● **What the task asks**
Return, word for word, the lines running from the one that contains "Proses pelabelan (labeling)" to the final line of the listing below.
+ + +
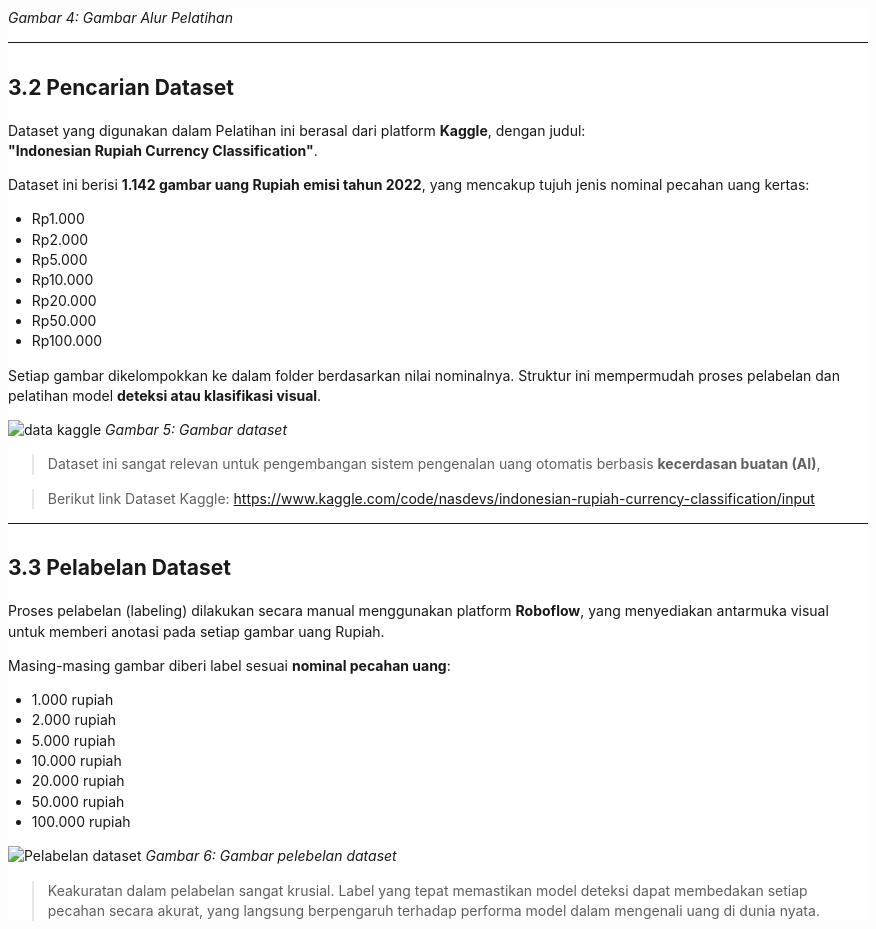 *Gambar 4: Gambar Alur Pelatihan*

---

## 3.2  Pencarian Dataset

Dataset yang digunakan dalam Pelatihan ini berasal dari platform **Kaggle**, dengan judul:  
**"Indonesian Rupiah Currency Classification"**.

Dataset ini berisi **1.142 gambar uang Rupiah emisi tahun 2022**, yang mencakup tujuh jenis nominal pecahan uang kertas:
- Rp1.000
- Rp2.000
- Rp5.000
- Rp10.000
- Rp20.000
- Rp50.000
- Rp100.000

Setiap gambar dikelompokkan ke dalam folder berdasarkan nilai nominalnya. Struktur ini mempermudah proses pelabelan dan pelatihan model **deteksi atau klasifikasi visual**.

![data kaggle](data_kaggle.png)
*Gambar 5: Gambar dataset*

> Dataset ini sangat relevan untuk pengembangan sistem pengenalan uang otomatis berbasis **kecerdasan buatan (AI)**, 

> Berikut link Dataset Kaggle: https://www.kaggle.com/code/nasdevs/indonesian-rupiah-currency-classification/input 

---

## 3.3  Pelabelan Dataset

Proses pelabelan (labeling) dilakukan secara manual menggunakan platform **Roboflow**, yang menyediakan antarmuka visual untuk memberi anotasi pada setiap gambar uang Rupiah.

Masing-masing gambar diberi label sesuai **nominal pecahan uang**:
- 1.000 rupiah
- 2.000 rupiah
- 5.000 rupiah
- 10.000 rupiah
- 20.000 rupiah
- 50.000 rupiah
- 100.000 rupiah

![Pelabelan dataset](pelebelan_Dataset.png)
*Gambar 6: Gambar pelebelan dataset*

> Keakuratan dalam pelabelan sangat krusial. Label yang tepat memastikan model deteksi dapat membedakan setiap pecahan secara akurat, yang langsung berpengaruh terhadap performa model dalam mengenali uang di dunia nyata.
+ + +
● **Answer space**
Proses pelabelan (labeling) dilakukan secara manual menggunakan platform **Roboflow**, yang menyediakan antarmuka visual untuk memberi anotasi pada setiap gambar uang Rupiah.

Masing-masing gambar diberi label sesuai **nominal pecahan uang**:
- 1.000 rupiah
- 2.000 rupiah
- 5.000 rupiah
- 10.000 rupiah
- 20.000 rupiah
- 50.000 rupiah
- 100.000 rupiah

![Pelabelan dataset](pelebelan_Dataset.png)
*Gambar 6: Gambar pelebelan dataset*

> Keakuratan dalam pelabelan sangat krusial. Label yang tepat memastikan model deteksi dapat membedakan setiap pecahan secara akurat, yang langsung berpengaruh terhadap performa model dalam mengenali uang di dunia nyata.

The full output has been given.